- What you have to do: Using the listing below, select the lines with the word "same" and copy them.
<<<<
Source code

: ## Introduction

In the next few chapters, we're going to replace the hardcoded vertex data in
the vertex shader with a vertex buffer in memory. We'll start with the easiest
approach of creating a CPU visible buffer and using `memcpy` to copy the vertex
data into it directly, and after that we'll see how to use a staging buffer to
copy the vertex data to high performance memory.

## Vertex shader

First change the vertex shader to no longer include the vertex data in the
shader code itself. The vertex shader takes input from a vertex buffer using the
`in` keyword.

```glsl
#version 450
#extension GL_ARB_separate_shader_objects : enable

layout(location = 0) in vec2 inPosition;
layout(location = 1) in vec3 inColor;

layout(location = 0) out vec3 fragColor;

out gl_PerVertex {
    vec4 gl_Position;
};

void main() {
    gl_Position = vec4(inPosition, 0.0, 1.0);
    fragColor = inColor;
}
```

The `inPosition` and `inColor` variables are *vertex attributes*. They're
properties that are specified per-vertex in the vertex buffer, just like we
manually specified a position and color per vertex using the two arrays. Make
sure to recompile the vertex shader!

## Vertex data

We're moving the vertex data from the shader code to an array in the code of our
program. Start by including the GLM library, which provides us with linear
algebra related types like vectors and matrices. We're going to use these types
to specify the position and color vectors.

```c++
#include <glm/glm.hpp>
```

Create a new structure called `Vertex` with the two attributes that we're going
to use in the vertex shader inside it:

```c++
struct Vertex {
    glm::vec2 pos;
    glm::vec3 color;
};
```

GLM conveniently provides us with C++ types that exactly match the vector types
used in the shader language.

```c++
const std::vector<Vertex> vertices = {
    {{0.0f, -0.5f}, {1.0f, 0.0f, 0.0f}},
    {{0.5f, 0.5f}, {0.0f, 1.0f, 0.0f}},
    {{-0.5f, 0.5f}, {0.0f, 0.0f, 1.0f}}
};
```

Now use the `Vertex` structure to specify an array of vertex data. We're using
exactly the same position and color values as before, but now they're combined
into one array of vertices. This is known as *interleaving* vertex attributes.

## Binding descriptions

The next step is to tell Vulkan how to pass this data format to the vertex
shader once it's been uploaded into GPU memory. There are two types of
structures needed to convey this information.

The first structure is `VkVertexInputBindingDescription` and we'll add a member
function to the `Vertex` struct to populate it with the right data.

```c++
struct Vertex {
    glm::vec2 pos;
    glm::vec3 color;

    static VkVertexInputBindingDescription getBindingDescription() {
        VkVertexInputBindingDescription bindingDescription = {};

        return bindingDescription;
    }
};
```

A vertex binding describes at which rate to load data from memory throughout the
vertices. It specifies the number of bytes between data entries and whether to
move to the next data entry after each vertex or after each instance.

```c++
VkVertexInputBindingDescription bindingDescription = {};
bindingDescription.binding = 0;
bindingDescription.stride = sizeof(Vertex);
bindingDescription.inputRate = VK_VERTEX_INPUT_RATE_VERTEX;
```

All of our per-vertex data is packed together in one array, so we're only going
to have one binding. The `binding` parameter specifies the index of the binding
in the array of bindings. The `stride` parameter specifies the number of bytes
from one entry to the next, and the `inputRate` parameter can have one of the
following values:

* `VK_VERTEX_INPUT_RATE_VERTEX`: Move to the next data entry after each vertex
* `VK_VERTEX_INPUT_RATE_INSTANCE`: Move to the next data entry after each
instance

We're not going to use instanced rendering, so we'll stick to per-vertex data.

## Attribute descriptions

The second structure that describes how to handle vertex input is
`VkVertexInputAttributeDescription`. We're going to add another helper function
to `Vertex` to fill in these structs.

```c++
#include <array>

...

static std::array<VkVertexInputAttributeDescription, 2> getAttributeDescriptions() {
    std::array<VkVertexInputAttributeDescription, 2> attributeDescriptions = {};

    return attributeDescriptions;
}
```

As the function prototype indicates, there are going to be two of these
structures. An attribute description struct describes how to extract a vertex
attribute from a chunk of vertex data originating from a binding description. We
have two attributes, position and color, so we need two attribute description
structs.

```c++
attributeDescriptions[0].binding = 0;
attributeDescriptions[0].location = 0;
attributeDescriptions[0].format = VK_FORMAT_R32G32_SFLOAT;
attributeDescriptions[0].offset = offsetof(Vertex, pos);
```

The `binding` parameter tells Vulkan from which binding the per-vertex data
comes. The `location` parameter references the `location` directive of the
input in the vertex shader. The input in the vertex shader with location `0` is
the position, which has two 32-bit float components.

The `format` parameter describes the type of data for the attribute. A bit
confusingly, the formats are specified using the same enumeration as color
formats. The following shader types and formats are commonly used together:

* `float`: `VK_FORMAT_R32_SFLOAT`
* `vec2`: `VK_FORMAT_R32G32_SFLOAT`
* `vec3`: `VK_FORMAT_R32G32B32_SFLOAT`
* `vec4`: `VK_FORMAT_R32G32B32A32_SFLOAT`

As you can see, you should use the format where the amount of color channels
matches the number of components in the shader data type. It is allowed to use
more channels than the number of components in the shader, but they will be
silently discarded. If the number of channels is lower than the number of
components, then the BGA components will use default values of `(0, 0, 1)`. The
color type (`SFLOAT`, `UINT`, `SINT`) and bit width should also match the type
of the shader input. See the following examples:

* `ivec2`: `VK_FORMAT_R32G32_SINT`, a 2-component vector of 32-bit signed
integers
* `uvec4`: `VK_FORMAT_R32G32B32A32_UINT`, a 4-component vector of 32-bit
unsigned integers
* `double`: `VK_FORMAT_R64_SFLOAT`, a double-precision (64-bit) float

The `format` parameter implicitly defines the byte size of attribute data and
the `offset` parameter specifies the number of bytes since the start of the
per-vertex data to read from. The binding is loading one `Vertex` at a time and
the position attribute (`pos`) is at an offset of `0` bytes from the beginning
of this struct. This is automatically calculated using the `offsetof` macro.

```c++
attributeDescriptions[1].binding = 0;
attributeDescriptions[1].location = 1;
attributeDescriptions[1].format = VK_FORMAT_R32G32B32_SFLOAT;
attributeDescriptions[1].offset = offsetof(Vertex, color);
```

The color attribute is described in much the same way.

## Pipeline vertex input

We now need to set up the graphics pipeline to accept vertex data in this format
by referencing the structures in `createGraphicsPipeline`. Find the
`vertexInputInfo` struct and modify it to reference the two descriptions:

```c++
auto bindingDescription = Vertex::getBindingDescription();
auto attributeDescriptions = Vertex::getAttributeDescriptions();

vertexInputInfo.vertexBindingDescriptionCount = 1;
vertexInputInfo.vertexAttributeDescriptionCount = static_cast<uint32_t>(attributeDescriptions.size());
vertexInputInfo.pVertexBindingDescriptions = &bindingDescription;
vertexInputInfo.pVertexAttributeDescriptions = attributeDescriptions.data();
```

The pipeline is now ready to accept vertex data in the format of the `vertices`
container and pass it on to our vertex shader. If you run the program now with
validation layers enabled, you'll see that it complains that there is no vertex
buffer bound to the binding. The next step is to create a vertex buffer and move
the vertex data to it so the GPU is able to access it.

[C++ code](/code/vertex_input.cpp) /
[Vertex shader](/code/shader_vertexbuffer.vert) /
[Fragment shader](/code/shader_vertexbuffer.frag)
>>>>
- Written answer:
exactly the same position and color values as before, but now they're combined
confusingly, the formats are specified using the same enumeration as color
The color attribute is described in much the same way.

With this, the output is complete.